Becky’s Diner
390 Commercial St., Portland
773-7070
beckysdiner.com
When you’re living the way life should be, what should the food taste like?
Portland’s been in the foodie-darling limelight so long that it’s easy to overlook the humble fare that attracted attention before the small plates and farm-to-table fare arrived. Becky’s Diner, which opened on the waterfront in 1991, is the Platonic ideal of a Maine eatery. Locals crowd its booths for early morning joe and homemade hash. Those from away show up looking for a greasy-spoon brunch or a classic Maine seafood dinner. Becky’s is the one restaurant you have to visit if you’re passing through town, and you’re not a true Portlander until you’ve put at least a couple meals meals there under your belt.
The diner’s popularity isn’t rooted in some provincial, uncritical enthusiasm.
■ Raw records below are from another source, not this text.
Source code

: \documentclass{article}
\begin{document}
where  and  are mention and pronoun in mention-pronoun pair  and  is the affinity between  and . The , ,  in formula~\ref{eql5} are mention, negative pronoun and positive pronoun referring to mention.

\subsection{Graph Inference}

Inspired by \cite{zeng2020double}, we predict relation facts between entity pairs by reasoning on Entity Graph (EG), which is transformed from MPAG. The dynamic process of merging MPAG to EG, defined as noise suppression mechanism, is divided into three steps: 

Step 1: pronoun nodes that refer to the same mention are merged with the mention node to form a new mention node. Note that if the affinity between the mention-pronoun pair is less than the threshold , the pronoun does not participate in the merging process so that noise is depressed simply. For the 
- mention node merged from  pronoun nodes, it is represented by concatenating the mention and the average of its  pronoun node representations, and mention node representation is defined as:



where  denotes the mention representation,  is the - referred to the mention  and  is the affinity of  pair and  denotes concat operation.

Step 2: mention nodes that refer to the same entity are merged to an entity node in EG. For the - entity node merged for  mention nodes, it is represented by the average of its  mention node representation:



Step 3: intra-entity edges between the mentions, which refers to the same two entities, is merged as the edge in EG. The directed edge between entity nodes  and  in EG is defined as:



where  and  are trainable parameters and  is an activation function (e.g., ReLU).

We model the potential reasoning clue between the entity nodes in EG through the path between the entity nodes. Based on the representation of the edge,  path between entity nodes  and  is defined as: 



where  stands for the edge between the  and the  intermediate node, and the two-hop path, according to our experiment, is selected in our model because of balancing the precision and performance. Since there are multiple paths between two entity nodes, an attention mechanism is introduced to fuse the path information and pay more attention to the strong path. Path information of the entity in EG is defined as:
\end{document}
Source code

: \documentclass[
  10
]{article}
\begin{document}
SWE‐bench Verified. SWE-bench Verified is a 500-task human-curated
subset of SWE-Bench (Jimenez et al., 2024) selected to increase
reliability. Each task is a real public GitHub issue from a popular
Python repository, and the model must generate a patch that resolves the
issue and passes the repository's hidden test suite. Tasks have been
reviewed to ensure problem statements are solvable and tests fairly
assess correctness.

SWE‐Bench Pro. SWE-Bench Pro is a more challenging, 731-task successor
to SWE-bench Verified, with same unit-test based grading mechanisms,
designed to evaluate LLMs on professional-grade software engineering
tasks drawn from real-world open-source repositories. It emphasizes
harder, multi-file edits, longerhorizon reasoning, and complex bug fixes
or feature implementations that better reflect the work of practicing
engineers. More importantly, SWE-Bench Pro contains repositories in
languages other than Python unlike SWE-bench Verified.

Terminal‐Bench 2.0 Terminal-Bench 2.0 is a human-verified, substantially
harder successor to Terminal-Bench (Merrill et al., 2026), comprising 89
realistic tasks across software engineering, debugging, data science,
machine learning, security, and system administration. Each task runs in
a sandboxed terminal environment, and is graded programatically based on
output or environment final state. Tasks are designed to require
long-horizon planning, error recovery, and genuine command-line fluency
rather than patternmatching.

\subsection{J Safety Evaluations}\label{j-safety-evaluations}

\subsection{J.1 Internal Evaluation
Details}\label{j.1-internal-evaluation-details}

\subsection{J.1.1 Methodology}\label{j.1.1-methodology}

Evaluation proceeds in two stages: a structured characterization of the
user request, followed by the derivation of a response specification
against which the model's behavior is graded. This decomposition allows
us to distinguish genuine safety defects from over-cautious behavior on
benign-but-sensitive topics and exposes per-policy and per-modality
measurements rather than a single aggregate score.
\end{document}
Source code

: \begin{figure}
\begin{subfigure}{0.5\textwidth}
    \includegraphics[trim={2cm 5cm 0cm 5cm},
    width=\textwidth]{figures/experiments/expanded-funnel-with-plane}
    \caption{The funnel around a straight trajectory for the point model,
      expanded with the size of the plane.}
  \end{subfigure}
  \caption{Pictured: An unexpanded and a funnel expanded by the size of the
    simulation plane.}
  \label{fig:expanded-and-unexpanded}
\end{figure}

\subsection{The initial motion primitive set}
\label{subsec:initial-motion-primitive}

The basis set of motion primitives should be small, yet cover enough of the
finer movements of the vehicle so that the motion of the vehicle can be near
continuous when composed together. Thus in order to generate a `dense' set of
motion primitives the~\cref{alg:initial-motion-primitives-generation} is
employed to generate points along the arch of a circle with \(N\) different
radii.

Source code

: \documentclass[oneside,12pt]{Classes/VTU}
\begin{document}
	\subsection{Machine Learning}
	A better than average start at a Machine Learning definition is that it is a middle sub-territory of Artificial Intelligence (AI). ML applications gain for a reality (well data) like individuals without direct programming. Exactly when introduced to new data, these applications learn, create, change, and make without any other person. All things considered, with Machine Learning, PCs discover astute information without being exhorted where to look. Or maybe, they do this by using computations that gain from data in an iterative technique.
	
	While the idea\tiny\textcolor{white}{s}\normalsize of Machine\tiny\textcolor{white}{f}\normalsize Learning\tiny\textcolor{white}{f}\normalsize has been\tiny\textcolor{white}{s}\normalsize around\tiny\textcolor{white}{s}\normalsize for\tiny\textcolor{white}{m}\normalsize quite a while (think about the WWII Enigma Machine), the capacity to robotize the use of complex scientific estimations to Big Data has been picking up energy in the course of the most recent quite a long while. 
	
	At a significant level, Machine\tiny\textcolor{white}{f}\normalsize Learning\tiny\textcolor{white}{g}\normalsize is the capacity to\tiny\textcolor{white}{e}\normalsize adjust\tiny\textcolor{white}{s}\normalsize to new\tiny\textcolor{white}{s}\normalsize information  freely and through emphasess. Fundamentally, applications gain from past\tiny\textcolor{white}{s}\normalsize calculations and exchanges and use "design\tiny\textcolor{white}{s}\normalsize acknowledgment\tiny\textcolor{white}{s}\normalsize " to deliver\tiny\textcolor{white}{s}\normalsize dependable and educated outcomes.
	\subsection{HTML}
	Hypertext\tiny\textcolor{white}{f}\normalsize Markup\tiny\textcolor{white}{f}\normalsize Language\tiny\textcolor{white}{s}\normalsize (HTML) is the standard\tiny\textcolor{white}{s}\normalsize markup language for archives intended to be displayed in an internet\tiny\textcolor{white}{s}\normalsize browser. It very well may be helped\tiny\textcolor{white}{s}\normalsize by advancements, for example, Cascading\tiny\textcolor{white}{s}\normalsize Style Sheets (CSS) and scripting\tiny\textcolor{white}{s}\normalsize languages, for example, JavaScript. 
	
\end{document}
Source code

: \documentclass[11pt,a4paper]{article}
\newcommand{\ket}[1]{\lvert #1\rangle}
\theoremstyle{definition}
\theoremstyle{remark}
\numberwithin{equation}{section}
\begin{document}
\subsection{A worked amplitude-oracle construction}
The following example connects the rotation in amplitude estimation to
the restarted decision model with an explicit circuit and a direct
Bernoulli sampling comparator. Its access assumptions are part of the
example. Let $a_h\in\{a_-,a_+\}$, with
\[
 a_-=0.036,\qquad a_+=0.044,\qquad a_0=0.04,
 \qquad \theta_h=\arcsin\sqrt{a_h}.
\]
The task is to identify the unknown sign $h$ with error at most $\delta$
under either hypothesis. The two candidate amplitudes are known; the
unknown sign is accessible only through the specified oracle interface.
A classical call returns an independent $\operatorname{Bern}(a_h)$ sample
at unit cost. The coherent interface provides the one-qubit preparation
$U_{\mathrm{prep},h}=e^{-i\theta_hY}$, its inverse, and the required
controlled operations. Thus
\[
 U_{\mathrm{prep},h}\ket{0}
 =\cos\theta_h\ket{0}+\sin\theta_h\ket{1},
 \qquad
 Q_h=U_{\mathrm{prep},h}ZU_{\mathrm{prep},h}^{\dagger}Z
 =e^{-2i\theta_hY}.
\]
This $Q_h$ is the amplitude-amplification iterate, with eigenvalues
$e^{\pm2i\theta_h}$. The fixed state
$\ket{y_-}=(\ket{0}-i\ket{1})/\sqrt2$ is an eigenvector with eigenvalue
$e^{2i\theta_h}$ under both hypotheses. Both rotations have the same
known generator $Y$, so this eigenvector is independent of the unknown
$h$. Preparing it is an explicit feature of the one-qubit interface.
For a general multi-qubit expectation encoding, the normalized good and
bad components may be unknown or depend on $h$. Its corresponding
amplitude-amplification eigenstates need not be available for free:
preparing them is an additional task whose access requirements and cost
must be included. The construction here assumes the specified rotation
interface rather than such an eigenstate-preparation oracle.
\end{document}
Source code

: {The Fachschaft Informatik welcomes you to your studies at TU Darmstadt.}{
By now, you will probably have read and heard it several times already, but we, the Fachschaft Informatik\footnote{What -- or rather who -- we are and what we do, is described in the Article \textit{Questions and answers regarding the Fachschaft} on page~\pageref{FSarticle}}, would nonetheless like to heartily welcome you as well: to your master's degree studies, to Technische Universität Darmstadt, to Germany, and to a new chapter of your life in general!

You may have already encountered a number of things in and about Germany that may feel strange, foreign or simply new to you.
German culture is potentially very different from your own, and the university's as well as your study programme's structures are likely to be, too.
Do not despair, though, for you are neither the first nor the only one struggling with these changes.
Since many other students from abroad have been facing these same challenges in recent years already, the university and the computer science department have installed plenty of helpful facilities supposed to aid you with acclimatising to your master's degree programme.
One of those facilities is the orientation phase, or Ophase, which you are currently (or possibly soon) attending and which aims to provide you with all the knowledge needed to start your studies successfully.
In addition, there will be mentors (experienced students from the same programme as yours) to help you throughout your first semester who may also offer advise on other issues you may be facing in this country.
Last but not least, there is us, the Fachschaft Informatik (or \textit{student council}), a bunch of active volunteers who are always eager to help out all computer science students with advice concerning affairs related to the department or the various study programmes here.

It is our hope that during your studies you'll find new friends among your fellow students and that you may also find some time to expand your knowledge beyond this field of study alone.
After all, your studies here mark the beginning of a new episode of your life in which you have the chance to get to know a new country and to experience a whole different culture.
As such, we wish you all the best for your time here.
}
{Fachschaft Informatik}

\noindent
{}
Becky’s is good — a certain kind of good, a cheap and filling, homemade and unfussy kind of good. And it’s not just the food. It’s the florescent lights, the industrial-sized coffee maker, the red vinyl stools along the counter. It’s the service, which is friendly in a Maine sort of way — which is to say, when you ask your server how things are going, she replies, “It’s goin’!”
With $50 to spend on dinner, a couple can feast like royals at Becky’s, provided they’ve got stomach room to spare. On our visit last month, we could have ordered our appetizer, the combo plate ($11.95), and stopped there. The mountain of golden sweet-potato fries, onion rings as big as your hand, chicken fingers and mozzarella sticks is a daunting climb.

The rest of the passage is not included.